Vor einigen Jahren wurde der Begriff Resilienz auch in die Diskus­sion um eine nachhaltige Entwicklung der gebauten Umwelt eingeführt. Der Umweltwissenschaftler und Professor für Nachhaltigkeit Peter Newman spricht in diesem Zusammenhang von der Fähigkeit eines Systems, auf Krisen und Störungen reagieren zu können und sich selbst zu erneuern, ohne sich grundlegend zu verändern.4 Dabei geht es laut dem Psychologen Thomas Gebauer bei der Resilienz im Gegensatz zur Nachhaltigkeit nicht um eine Korrektur zerstörerischer Verhältnisse, sondern darum, sich an einen voranschreitenden Zerstörungsprozess anzupassen.5

Dramatische Verän­derungen für Städte und Bauwerke können durch die unterschiedlichsten Ereignisse ausgelöst werden, etwa durch Naturkatastrophen (­Erdbeben, Überschwemmungen), demografischen Wandel oder Tem­peratur­änderungen infolge des Klima­wandels. Stadträume und Bauten müssen verändert werden, um auf die neuen Bedürfnisse reagieren zu können. Bei einem resi­lienten System gelingt dies ohne grossen Aufwand.

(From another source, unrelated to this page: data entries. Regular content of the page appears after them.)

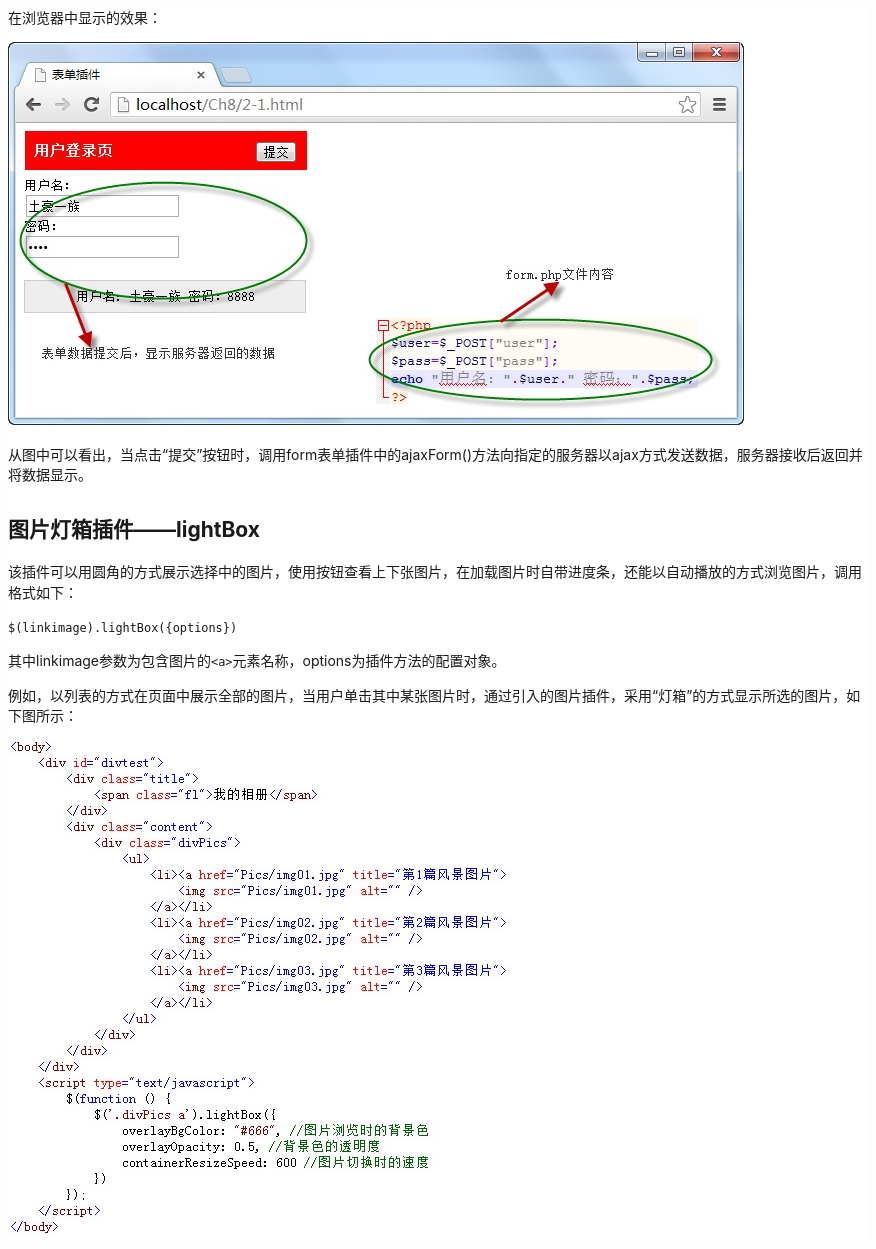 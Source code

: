 在浏览器中显示的效果：

![922](../img/jqy922.jpg)

从图中可以看出，当点击“提交”按钮时，调用form表单插件中的ajaxForm()方法向指定的服务器以ajax方式发送数据，服务器接收后返回并将数据显示。

## 图片灯箱插件——lightBox
该插件可以用圆角的方式展示选择中的图片，使用按钮查看上下张图片，在加载图片时自带进度条，还能以自动播放的方式浏览图片，调用格式如下：

`$(linkimage).lightBox({options})`

其中linkimage参数为包含图片的`<a>`元素名称，options为插件方法的配置对象。

例如，以列表的方式在页面中展示全部的图片，当用户单击其中某张图片时，通过引入的图片插件，采用“灯箱”的方式显示所选的图片，如下图所示：

![931](../img/jqy931.jpg)
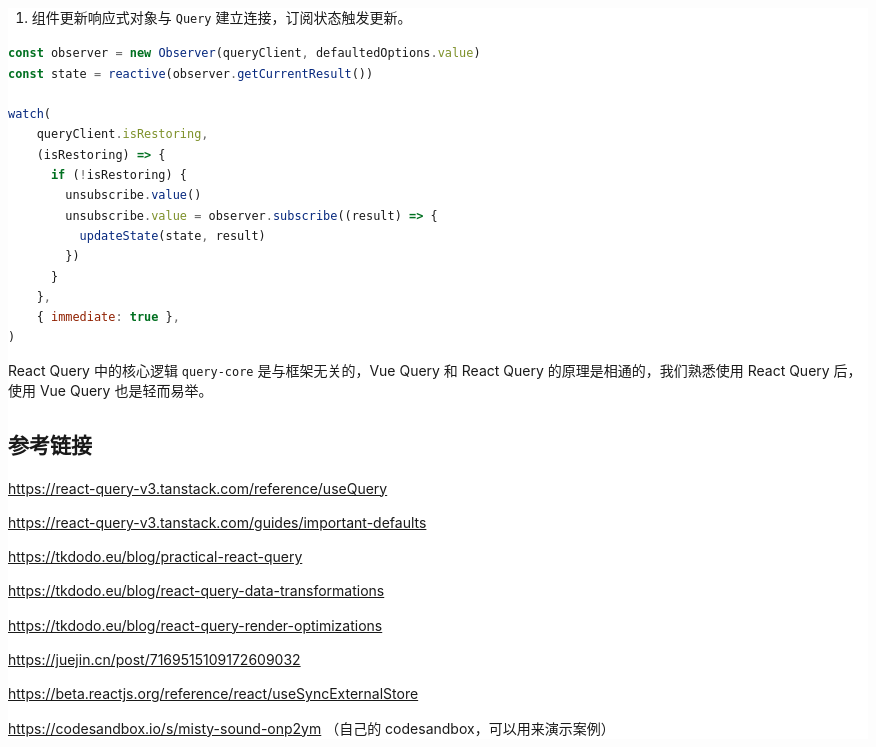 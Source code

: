 1. 组件更新响应式对象与 `Query` 建立连接，订阅状态触发更新。

```JavaScript
const observer = new Observer(queryClient, defaultedOptions.value)
const state = reactive(observer.getCurrentResult())

watch(
    queryClient.isRestoring,
    (isRestoring) => {
      if (!isRestoring) {
        unsubscribe.value()
        unsubscribe.value = observer.subscribe((result) => {
          updateState(state, result)
        })
      }
    },
    { immediate: true },
)
```

React Query 中的核心逻辑 `query-core` 是与框架无关的，Vue Query 和 React Query 的原理是相通的，我们熟悉使用  React Query 后， 使用 Vue Query 也是轻而易举。

## 参考链接

 https://react-query-v3.tanstack.com/reference/useQuery

https://react-query-v3.tanstack.com/guides/important-defaults

https://tkdodo.eu/blog/practical-react-query

https://tkdodo.eu/blog/react-query-data-transformations

https://tkdodo.eu/blog/react-query-render-optimizations

https://juejin.cn/post/7169515109172609032

https://beta.reactjs.org/reference/react/useSyncExternalStore

https://codesandbox.io/s/misty-sound-onp2ym （自己的 codesandbox，可以用来演示案例） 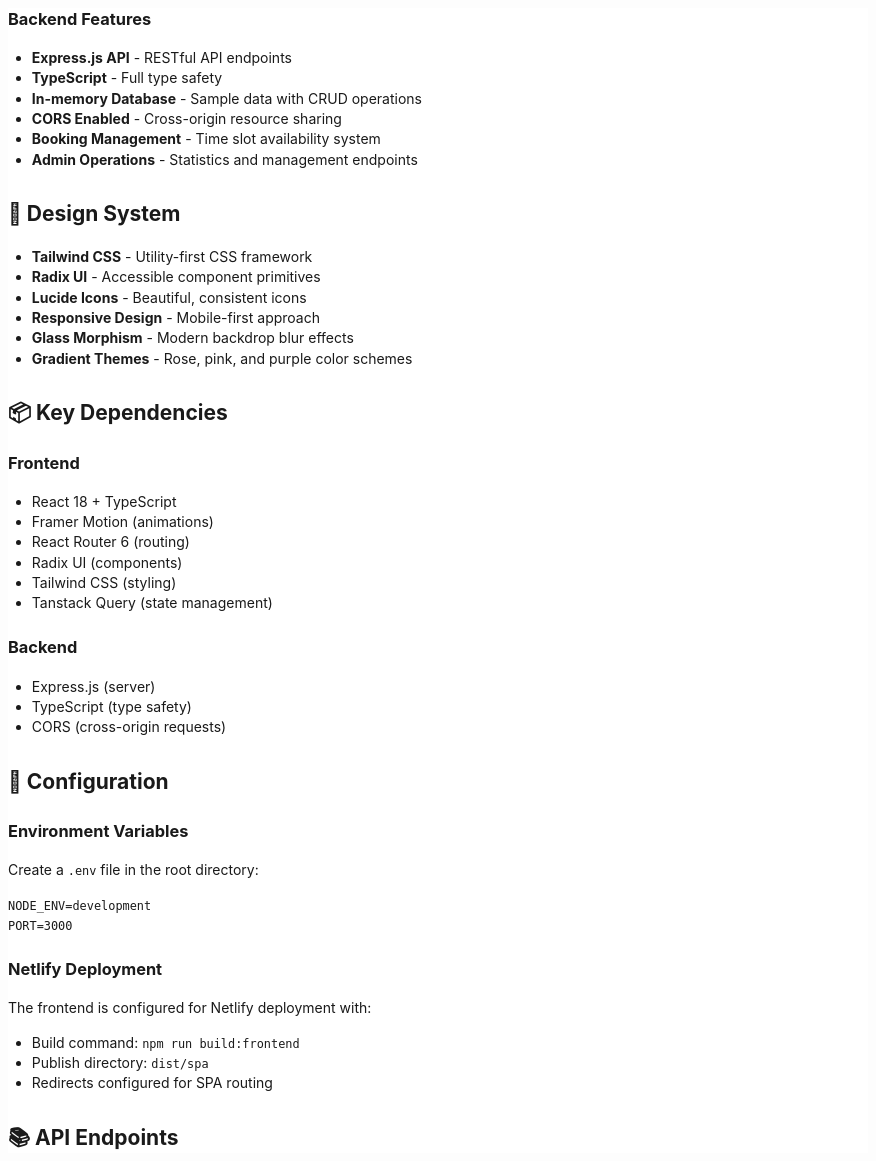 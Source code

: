 ### Backend Features
- **Express.js API** - RESTful API endpoints
- **TypeScript** - Full type safety
- **In-memory Database** - Sample data with CRUD operations
- **CORS Enabled** - Cross-origin resource sharing
- **Booking Management** - Time slot availability system
- **Admin Operations** - Statistics and management endpoints

## 🎨 Design System

- **Tailwind CSS** - Utility-first CSS framework
- **Radix UI** - Accessible component primitives
- **Lucide Icons** - Beautiful, consistent icons
- **Responsive Design** - Mobile-first approach
- **Glass Morphism** - Modern backdrop blur effects
- **Gradient Themes** - Rose, pink, and purple color schemes

## 📦 Key Dependencies

### Frontend
- React 18 + TypeScript
- Framer Motion (animations)
- React Router 6 (routing)
- Radix UI (components)
- Tailwind CSS (styling)
- Tanstack Query (state management)

### Backend
- Express.js (server)
- TypeScript (type safety)
- CORS (cross-origin requests)

## 🔧 Configuration

### Environment Variables
Create a `.env` file in the root directory:
```env
NODE_ENV=development
PORT=3000
```

### Netlify Deployment
The frontend is configured for Netlify deployment with:
- Build command: `npm run build:frontend`
- Publish directory: `dist/spa`
- Redirects configured for SPA routing

## 📚 API Endpoints
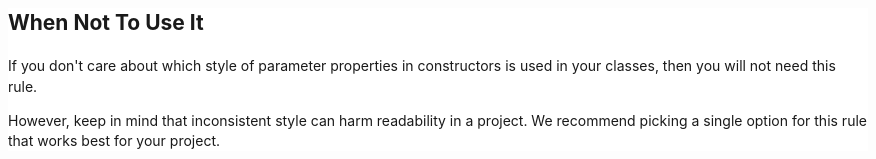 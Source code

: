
 ```ts
```

## When Not To Use It

If you don't care about which style of parameter properties in constructors is used in your classes, then you will not need this rule.

However, keep in mind that inconsistent style can harm readability in a project.
We recommend picking a single option for this rule that works best for your project.
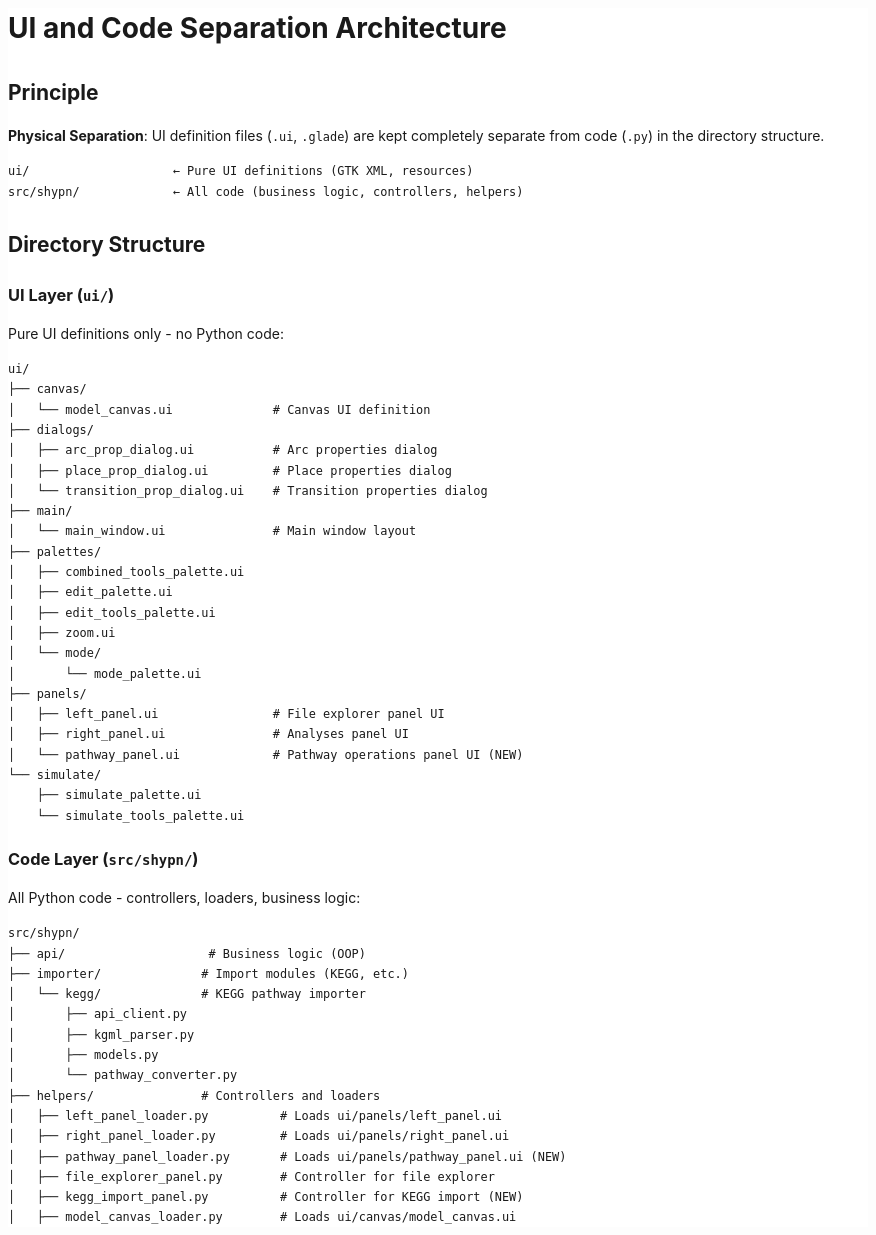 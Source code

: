 # UI and Code Separation Architecture

## Principle

**Physical Separation**: UI definition files (`.ui`, `.glade`) are kept completely separate from code (`.py`) in the directory structure.

```
ui/                    ← Pure UI definitions (GTK XML, resources)
src/shypn/             ← All code (business logic, controllers, helpers)
```

## Directory Structure

### UI Layer (`ui/`)

Pure UI definitions only - no Python code:

```
ui/
├── canvas/
│   └── model_canvas.ui              # Canvas UI definition
├── dialogs/
│   ├── arc_prop_dialog.ui           # Arc properties dialog
│   ├── place_prop_dialog.ui         # Place properties dialog
│   └── transition_prop_dialog.ui    # Transition properties dialog
├── main/
│   └── main_window.ui               # Main window layout
├── palettes/
│   ├── combined_tools_palette.ui
│   ├── edit_palette.ui
│   ├── edit_tools_palette.ui
│   ├── zoom.ui
│   └── mode/
│       └── mode_palette.ui
├── panels/
│   ├── left_panel.ui                # File explorer panel UI
│   ├── right_panel.ui               # Analyses panel UI
│   └── pathway_panel.ui             # Pathway operations panel UI (NEW)
└── simulate/
    ├── simulate_palette.ui
    └── simulate_tools_palette.ui
```

### Code Layer (`src/shypn/`)

All Python code - controllers, loaders, business logic:

```
src/shypn/
├── api/                    # Business logic (OOP)
├── importer/              # Import modules (KEGG, etc.)
│   └── kegg/              # KEGG pathway importer
│       ├── api_client.py
│       ├── kgml_parser.py
│       ├── models.py
│       └── pathway_converter.py
├── helpers/               # Controllers and loaders
│   ├── left_panel_loader.py          # Loads ui/panels/left_panel.ui
│   ├── right_panel_loader.py         # Loads ui/panels/right_panel.ui
│   ├── pathway_panel_loader.py       # Loads ui/panels/pathway_panel.ui (NEW)
│   ├── file_explorer_panel.py        # Controller for file explorer
│   ├── kegg_import_panel.py          # Controller for KEGG import (NEW)
│   ├── model_canvas_loader.py        # Loads ui/canvas/model_canvas.ui
```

Architekt und Stadtplaner Thomas Sieverts hat Merkmale aufgelistet, die eine resiliente Bauweise beschreiben.6 Dazu gehören unter anderem Redundanz, einfache Austauschbarkeit und ­Dezentralität. Eine vorausschauende Planung jener Aspekte ist daher der beste Weg zur Resilienz am Bau. (Viola John)

Anmerkungen

1 C. S. Holling (1973): Resilience and Stability of ecological sys­tems. Annual Review of Eco­logy, Evolu­tion, and Systematics, Vol. 4, S. 1–23.
2 C. S. Holling (1996): Engineering Resilience versus Ecological Resilience. In: Engineering within ecological constraints, National Academy Press, Washington, D. C.
3 www.stockholmresilience.org/research/research­-news/2015-02-19-what-is-resilience.html
4 P. Newman (2009): Resilient Cities: Responding to Peak Oil and Climate Change, Washington, D. C.
5 T. Gebauer (2015): Resilienz statt Nachhaltiger Entwicklung, Resilienz-Symposium der Stiftung medico international, Frankfurt.
6 T. Sieverts (2013): Am Beginn einer Stadtentwicklungsepoche der Resilienz? Folgen für Architektur, Städtebau und Politik, Informationen zur Raumentwicklung, 4/2013.